Dr. Graubard sets his novel-cum-polemic-cum analysis at the U. of M., which he calls the State University at Watertown. He peoples his 400-page book with recognizable caricatures of former U of M president Malcolm Moos, former Minneapolis hot-shot liberal mayor Naftalin, and others familiar to an ole Minnesota boy like me, if not to you.

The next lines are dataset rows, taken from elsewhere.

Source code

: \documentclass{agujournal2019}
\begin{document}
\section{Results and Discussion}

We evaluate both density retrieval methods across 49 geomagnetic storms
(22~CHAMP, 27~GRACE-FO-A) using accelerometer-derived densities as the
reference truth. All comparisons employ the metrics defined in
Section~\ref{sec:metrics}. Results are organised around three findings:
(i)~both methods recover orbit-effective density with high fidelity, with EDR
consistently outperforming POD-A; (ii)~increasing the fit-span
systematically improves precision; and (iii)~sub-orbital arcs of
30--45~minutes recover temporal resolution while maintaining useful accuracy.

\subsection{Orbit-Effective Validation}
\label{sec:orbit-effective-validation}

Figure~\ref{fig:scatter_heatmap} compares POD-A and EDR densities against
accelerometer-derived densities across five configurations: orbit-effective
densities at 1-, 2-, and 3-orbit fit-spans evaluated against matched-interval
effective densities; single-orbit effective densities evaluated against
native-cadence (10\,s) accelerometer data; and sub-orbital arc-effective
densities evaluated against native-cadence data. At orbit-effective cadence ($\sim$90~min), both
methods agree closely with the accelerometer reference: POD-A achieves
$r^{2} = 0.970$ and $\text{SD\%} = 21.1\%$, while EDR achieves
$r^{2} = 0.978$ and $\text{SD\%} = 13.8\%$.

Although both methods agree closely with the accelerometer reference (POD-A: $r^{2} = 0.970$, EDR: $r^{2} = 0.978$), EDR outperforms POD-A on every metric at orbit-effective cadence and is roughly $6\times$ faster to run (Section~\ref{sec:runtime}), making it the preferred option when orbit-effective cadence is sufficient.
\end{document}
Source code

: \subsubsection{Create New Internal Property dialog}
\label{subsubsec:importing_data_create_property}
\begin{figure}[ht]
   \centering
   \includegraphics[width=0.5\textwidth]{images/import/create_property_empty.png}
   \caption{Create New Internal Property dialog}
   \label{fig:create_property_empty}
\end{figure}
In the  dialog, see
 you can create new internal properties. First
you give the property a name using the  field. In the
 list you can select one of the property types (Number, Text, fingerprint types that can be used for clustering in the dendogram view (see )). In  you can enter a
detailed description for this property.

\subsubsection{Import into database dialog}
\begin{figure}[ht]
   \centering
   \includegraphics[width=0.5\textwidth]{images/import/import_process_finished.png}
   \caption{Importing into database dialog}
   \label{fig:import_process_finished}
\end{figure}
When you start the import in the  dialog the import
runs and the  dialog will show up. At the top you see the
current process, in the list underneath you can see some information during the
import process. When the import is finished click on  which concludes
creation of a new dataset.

But the local angle is not important to the general reader, even if the accurate recreation of what happened at the U of M makes the book more reliable to one who is acquainted with the situation there.
Professor Graubard stars himself in the book, as Mike—Mark into Mike, see?—and weaves around Mike's life on campus a fascinating assortment of students, outside agitators (let's be blunt; the spirit of Spiro ain't dead yet), and, especially, faculty duds of the worst sort, particularly the escapees from Nazi and Communist tyranny who, some poisonous gas having hit them at breakfast one morning, suddenly find themselves forgetting everything they knew about oppression and embracing it in the form of leftist student "idealist" bosh.
He's got them to a T—and he spreads out from the University of Minnesota to more elevated regions, mocking such as Harard's George Wald and others of that stripe. He is less successful with the students, perhaps because he is an older professor, though I suppose that's "age-ist" and I'd best recant. He has no ear at all for dialogue: everyone speaks as Graubard writes; no one contracts (not one single "don't," "can't," "won't," "'isn't" and so on); no, everyone talks as if he were a distinguished professor, like the author, and it is sometimes embarrassing to read the declamations which pass as dialogue.
Moreover, Mr. Graubard is almost without an iota of sympathy for some of the "liberation" groups to whose aid I periodically come, and of whose woes I'll spare you another recitation here. Would that Graubard could pick his way a bit more carefully through the deviations from what he considers normal human behavior and not be quite so quick to ridicule them all. But such is the stuff of polemics.
Be that as it may, there is much value in Mark Graubard's book, much that rings true. Of one faculty wife: "Cornelia went canvassing evenings when necessary, sat patiently through meetings of the State Legislature or its committees when some important law was up for debate, spent two evenings a week at a neighborhood center for Negro youths, and served on many committees, as good people should who feel they can and must help the presumably helpless, think for the presumably thoughtless, improve the presumably faulty, render rational the presumably irrational, and above all, fight the selfish and wicked rich and racist. And Winton [her hubby] went along in all her good works, as a good companion and fellow believer should."
Boy does that conjure up visions!
Campustown in the Throes of the Counterculture 1968-1972 (and couldn't some kindly editor have suggested a less awful title?) is full of superb vignettes, interesting pictures of how things go wrong in Academe, and deliciously reactionary slaps at the contemporary Wisdoms for all time. If only he could write a passable sentence of student dialogue. Alas.
The book is available from Campus Scope Press, P.O. Box 8594, Minneapolis, Minnesota 55408, and worth its $4.95 asking price. Care to usher in the new school year with some nay-saying from a gifted, unconned observer? Send away for it, get out your old Cal Coolidge buttons, and read on into the night; try it, you'll like it.
David Brudnoy teaches history at the University of Rhode Island and is a CBS "Spectrum" commentator. Dr. Brudnoy's viewpoint appears in this column every third month, alternating with the viewpoints of Murray Rothbard and Tibor Machan.